The study conclusion that LPI does not increase the risk for cataract formation is sound and is supported by a prospective study design with long follow-up and ideal (fellow eye) comparative group. The following is an important clinically relevant result of the study. Nine eyes in each group received cataract surgery with five participants receiving surgery in both eyes. The total cumulative probability of reaching pre-defined cataract progression was 21.2% in LPI-treated eyes and 19.4% in control eyes (p = 0.401). The differences in the average nuclear grades and cortical grades were not clinically significant, although there was statistically significant difference. The average nuclear grades were slightly higher at 72 months among LPI-treated eyes (both NO and NC: 2.9 vs 2.8, p < 0.001, table 2). However, the average cortical grades were lower in LPI-treated eyes (0.76 vs 0.82, p = 0.030, table 2). This significant difference in p-value is possibly due to large sample size.

The authors also mentioned that the total energy used for LPI was not associated with greater risk of cataract progression in a multivariate analysis among treated eyes (p = 0.072). This possibly suggests that there is no biological causal relationship between LPI and cataract progression.

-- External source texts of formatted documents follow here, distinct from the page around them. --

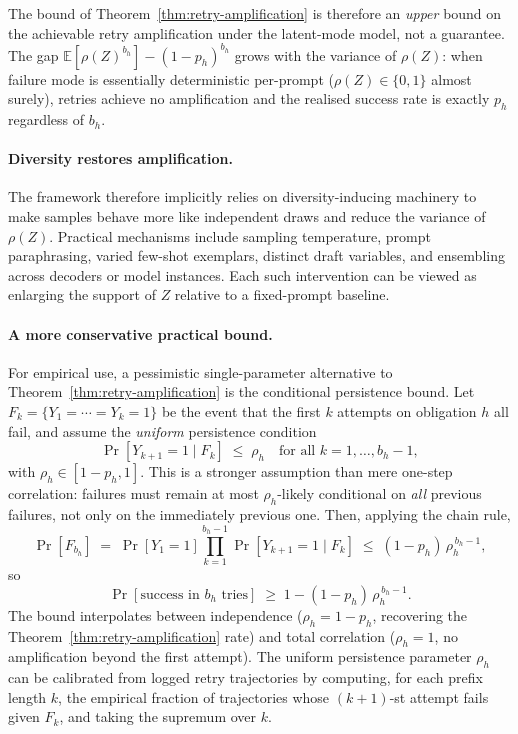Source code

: \documentclass[11pt]{article}
\begin{document}
The bound of Theorem~\ref{thm:retry-amplification} is therefore an \emph{upper} bound on the achievable
retry amplification under the latent-mode model, not a guarantee. The gap
$\mathbb{E}[\rho(Z)^{b_h}]-(1-p_h)^{b_h}$ grows with the variance of $\rho(Z)$:
when failure mode is essentially deterministic per-prompt ($\rho(Z)\in\{0,1\}$
almost surely), retries achieve no amplification and the realised success rate
is exactly $p_h$ regardless of $b_h$.

\paragraph{Diversity restores amplification.}
The framework therefore implicitly relies on diversity-inducing machinery to
make samples behave more like independent draws and reduce the variance of
$\rho(Z)$. Practical mechanisms include sampling temperature, prompt
paraphrasing, varied few-shot exemplars, distinct draft variables, and
ensembling across decoders or model instances. Each such intervention can be
viewed as enlarging the support of $Z$ relative to a fixed-prompt baseline.

\paragraph{A more conservative practical bound.}
For empirical use, a pessimistic single-parameter alternative to Theorem~\ref{thm:retry-amplification} is
the conditional persistence bound. Let $F_k=\{Y_1=\cdots=Y_k=1\}$ be the
event that the first $k$ attempts on obligation $h$ all fail, and assume the
\emph{uniform} persistence condition
\[
\Pr[Y_{k+1}=1 \mid F_k] \;\le\; \rho_h
\quad \text{for all } k=1,\dots,b_h-1,
\]
with $\rho_h\in[1-p_h,1]$. This is a stronger assumption than mere one-step
correlation: failures must remain at most $\rho_h$-likely conditional on
\emph{all} previous failures, not only on the immediately previous one. Then,
applying the chain rule,
\[
\Pr[F_{b_h}]
\;=\;
\Pr[Y_1=1]\prod_{k=1}^{b_h-1}\Pr[Y_{k+1}=1\mid F_k]
\;\le\;
(1-p_h)\,\rho_h^{\,b_h-1},
\]
so
\[
\Pr[\text{success in } b_h \text{ tries}]
\;\ge\;
1 - (1-p_h)\,\rho_h^{\,b_h-1}.
\]
The bound interpolates between independence ($\rho_h=1-p_h$, recovering the
Theorem~\ref{thm:retry-amplification} rate) and total correlation ($\rho_h=1$, no amplification beyond
the first attempt). The uniform persistence parameter $\rho_h$ can be
calibrated from logged retry trajectories by computing, for each prefix
length $k$, the empirical fraction of trajectories whose $(k{+}1)$-st
attempt fails given $F_k$, and taking the supremum over $k$.
\end{document}
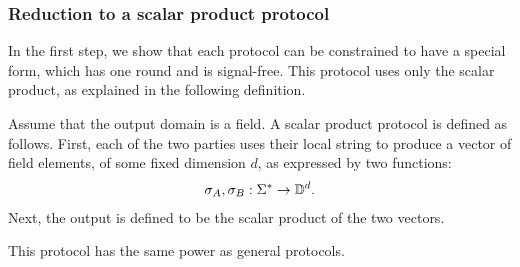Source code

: \subsubsection{Reduction to a scalar product protocol}
\label{sec:reduction-to-scalar-product-protocols}

In the first step, we show that each protocol can be constrained to have a special form, which has one round and is signal-free. This protocol uses only the scalar product,  as explained in the following definition. 
\begin{definition} \label{def:scalar-product-protocol}
    Assume that the output domain is a field.
    A scalar product protocol is defined as follows. First, each of the two parties uses their local string to  produce a vector of field elements, of some fixed dimension $d$, as expressed by two functions: 
    \begin{align*}
    \sigma_A, \sigma_B : \Sigma^* \to \mathbb D^d.
    \end{align*}
    Next, the output is defined to be the scalar product of the two vectors. 
\end{definition}

This protocol has the same power as general protocols.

The following two results of 10% for overall cataract and 50% for NC progression risk are 'relative risk' and need to be interpreted along with the absolute risk of 21.2% vs 19.4% for overall cataract and 4.61% vs 3.04%) for NS. The overall risk of cataract progression in LPI-treated eyes appeared 10% higher compared with controls (HR = 1.10 (95% CI 0.88 to 1.36) (table 3, figure 1), this was not statistically significant. The risk of cortical and PSC progression remained unchanged between eyes, and while the risk of nuclear sclerosis progression was approximately 50% higher in LPI-treated eyes, this was not statistically significant (HR = 1.49 (95% CI 0.91 to 2.42).

The incidence rate of cataract progression was 3.7 per 100 eye-years in LPI-treated eyes and 3.4 per 100 eye-years in control eyes. This considers the follow-up period of individual participants during the study period. While interpreting this result, one also needs to consider the fact that the number of events were small and about 30% participants dropped out by the end of the study, that possibly has resulted in wide confidence interval of Hazard ratios.

The studies by Lim1 and Vijaya2 show increased risk of cataract with LPI.

The main issue with these studies is no control group in the Lim et al. study and an inappropriate control group in the Vijaya et al. study.

References

  1. Lim LS, Husain R, Gazzard G, et al. Cataract progression after prophylactic laser peripheral iridotomy: potential implications for the prevention of glaucoma blindness. Ophthalmology. 2005;112:1355-1359.
  2. Vijaya L, Asokan R, Panday M, et al. Is prophylactic laser peripheral iridotomy for primary angle closure suspects a risk factor for cataract progression? The Chennai Eye Disease Incidence Study. Br J Ophthalmol. 2017;101:bjophthalmol-2016-308733.